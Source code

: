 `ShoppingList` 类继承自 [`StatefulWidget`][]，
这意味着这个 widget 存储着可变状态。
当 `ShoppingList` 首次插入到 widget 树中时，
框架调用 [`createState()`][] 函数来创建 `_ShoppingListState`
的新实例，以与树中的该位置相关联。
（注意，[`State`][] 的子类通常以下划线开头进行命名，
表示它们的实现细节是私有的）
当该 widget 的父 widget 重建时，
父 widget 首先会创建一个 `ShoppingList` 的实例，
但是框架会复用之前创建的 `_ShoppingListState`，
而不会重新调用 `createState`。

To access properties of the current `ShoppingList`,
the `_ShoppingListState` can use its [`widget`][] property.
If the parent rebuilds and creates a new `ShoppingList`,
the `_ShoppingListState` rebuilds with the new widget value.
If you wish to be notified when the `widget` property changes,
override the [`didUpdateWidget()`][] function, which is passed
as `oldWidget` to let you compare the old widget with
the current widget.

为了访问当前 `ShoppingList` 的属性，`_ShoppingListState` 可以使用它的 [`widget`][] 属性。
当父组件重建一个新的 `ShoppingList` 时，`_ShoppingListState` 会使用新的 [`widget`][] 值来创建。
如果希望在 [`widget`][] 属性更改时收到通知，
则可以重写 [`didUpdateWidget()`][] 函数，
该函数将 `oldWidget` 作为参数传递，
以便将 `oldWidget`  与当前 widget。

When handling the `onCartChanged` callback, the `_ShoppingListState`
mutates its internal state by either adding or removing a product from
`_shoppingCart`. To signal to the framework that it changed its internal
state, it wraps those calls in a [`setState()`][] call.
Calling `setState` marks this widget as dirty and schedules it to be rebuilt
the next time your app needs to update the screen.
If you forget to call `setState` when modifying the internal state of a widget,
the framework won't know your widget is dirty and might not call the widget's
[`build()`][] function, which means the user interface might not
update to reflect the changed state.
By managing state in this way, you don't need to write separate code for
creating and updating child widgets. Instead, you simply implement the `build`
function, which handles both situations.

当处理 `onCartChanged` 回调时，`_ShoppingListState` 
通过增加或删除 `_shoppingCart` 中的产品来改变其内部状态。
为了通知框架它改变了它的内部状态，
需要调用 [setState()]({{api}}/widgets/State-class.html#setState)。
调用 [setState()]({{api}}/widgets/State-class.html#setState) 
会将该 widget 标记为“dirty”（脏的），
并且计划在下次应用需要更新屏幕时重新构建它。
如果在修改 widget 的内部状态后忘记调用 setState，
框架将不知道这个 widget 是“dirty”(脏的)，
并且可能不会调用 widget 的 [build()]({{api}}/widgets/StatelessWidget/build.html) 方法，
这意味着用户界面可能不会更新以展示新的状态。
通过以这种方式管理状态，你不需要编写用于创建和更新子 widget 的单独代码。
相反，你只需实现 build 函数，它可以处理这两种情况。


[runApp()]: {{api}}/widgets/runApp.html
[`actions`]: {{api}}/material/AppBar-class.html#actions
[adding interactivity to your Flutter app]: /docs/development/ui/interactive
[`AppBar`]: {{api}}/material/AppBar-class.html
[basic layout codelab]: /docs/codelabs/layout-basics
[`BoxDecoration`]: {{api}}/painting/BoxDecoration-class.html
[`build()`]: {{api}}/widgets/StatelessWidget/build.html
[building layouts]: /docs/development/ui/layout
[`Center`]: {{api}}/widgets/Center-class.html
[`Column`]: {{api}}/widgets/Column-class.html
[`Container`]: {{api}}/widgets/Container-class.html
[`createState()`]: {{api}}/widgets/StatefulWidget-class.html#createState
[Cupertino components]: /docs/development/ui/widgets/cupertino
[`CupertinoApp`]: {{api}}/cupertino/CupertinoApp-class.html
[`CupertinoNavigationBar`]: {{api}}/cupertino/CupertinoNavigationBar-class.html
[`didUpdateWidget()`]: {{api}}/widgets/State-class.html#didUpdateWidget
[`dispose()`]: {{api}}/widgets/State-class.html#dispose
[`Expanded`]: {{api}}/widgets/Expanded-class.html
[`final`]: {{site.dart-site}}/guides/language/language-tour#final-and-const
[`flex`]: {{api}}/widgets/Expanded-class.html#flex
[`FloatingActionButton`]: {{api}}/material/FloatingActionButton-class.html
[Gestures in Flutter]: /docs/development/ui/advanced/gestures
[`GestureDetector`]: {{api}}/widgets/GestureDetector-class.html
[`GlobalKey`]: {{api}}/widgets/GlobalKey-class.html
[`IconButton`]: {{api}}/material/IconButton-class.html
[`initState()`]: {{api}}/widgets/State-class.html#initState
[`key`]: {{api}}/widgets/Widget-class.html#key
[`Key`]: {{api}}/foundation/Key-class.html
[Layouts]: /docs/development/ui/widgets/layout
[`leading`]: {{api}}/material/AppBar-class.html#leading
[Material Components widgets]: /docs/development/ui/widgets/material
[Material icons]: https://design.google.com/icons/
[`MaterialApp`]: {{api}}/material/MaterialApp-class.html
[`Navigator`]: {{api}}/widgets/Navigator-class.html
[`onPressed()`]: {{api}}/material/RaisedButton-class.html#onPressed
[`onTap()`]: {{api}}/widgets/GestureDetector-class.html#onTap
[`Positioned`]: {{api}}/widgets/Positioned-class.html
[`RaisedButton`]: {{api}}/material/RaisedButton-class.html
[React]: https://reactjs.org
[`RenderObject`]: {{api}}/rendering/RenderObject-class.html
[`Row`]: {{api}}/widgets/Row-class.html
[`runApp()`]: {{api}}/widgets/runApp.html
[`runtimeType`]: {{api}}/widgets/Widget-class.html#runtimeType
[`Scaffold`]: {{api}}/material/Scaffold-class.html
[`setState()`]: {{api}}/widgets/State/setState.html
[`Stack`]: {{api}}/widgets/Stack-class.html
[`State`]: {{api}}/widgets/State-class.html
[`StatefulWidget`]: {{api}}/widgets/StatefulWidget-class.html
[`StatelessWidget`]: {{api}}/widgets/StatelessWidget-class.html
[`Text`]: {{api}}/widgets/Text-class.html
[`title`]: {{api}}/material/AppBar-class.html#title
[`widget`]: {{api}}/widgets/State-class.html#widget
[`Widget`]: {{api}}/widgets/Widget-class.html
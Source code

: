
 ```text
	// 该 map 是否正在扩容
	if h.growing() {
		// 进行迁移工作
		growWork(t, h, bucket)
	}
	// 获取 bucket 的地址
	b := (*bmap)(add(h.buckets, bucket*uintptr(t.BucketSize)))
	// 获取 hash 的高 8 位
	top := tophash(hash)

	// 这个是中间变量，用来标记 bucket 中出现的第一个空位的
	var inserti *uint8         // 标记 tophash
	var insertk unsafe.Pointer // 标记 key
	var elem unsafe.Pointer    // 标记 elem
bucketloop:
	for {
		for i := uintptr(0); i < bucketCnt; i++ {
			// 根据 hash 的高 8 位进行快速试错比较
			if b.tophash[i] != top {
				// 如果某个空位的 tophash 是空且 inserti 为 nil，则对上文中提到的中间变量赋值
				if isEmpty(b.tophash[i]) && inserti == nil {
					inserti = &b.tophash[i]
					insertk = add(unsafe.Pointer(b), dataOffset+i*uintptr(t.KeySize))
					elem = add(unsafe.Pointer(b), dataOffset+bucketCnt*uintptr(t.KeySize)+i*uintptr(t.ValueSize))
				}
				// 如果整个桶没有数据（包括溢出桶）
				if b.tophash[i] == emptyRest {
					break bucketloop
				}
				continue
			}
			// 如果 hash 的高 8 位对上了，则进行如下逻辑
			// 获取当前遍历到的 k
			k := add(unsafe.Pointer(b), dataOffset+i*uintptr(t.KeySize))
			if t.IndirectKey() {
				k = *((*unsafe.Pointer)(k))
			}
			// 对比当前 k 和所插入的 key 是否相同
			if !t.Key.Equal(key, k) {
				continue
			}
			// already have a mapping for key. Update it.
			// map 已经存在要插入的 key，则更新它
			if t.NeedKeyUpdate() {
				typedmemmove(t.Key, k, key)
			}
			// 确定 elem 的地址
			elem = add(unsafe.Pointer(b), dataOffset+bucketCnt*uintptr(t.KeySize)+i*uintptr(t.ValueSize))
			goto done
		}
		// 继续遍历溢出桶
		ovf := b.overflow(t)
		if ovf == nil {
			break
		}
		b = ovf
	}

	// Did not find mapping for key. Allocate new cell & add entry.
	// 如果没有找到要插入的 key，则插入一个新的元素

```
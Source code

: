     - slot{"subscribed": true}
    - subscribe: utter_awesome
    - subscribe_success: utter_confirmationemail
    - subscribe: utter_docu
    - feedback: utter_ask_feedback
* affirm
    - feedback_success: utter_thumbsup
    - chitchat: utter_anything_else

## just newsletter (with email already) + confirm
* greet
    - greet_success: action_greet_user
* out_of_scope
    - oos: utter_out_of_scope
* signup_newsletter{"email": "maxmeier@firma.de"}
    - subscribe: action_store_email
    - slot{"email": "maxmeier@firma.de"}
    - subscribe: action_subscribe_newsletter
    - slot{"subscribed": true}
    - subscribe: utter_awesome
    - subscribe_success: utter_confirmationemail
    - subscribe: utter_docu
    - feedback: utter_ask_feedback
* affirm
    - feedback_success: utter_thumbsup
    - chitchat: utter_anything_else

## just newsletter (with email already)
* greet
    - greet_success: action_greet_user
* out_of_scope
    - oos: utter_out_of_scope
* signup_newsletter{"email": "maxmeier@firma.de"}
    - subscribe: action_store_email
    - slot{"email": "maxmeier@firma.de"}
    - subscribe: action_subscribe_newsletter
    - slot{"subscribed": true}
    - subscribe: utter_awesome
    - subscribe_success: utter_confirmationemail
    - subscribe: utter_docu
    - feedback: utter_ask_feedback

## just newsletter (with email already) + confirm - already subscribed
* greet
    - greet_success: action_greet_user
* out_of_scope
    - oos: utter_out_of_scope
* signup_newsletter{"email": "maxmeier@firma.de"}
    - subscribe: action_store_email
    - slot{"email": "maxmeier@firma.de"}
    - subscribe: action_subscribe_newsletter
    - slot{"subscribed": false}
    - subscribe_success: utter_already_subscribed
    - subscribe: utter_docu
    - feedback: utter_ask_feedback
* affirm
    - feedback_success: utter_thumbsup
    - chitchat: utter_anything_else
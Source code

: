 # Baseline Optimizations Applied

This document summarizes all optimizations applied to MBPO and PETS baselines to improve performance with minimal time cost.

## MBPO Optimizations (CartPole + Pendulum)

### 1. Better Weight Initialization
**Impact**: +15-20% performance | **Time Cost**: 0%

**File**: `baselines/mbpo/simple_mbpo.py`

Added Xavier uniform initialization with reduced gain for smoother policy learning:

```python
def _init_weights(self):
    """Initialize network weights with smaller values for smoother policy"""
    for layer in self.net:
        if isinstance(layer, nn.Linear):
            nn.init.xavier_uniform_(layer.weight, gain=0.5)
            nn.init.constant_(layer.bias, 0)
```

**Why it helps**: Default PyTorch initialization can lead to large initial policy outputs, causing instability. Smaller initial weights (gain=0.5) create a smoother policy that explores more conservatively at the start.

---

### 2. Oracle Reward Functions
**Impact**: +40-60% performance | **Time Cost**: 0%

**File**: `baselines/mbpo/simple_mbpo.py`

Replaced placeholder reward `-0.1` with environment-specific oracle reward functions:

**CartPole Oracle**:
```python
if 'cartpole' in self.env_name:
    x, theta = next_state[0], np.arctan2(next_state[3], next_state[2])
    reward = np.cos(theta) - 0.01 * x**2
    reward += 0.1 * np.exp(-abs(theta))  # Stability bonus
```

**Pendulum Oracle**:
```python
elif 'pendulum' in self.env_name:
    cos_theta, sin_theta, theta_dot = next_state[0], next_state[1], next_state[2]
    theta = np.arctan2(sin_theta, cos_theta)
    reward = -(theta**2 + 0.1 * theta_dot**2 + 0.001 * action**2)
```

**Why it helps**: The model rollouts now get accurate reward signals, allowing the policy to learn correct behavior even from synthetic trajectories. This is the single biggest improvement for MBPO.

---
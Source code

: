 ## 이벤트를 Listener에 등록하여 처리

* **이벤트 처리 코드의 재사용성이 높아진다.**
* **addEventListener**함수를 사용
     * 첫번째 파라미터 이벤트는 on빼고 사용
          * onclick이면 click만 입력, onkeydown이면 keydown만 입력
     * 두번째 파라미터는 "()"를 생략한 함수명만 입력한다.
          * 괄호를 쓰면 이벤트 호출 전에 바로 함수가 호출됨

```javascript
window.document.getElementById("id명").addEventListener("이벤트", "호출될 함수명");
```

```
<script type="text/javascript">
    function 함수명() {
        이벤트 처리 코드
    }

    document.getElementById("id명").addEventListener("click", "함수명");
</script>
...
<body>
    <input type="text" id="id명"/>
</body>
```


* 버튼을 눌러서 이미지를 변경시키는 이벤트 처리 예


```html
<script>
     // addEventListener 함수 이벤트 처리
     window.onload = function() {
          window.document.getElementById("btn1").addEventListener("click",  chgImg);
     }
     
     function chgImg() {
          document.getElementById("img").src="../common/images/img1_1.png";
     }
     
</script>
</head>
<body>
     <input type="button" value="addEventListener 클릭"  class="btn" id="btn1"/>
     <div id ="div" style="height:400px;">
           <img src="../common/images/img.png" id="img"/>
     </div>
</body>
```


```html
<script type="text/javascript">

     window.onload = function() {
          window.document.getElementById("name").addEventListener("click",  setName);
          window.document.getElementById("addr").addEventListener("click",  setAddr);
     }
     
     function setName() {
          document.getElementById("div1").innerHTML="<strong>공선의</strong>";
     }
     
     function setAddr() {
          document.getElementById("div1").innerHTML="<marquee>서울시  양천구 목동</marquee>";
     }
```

━━━━━━━━━━

Lines from the top of the entries above to the line that contains "To access properties" should be set down exactly, please, with both ends kept and nothing added.

● **TASK OUTPUT**:
Source code

: `ShoppingList` 类继承自 [`StatefulWidget`][]，
这意味着这个 widget 存储着可变状态。
当 `ShoppingList` 首次插入到 widget 树中时，
框架调用 [`createState()`][] 函数来创建 `_ShoppingListState`
的新实例，以与树中的该位置相关联。
（注意，[`State`][] 的子类通常以下划线开头进行命名，
表示它们的实现细节是私有的）
当该 widget 的父 widget 重建时，
父 widget 首先会创建一个 `ShoppingList` 的实例，
但是框架会复用之前创建的 `_ShoppingListState`，
而不会重新调用 `createState`。

To access properties of the current `ShoppingList`,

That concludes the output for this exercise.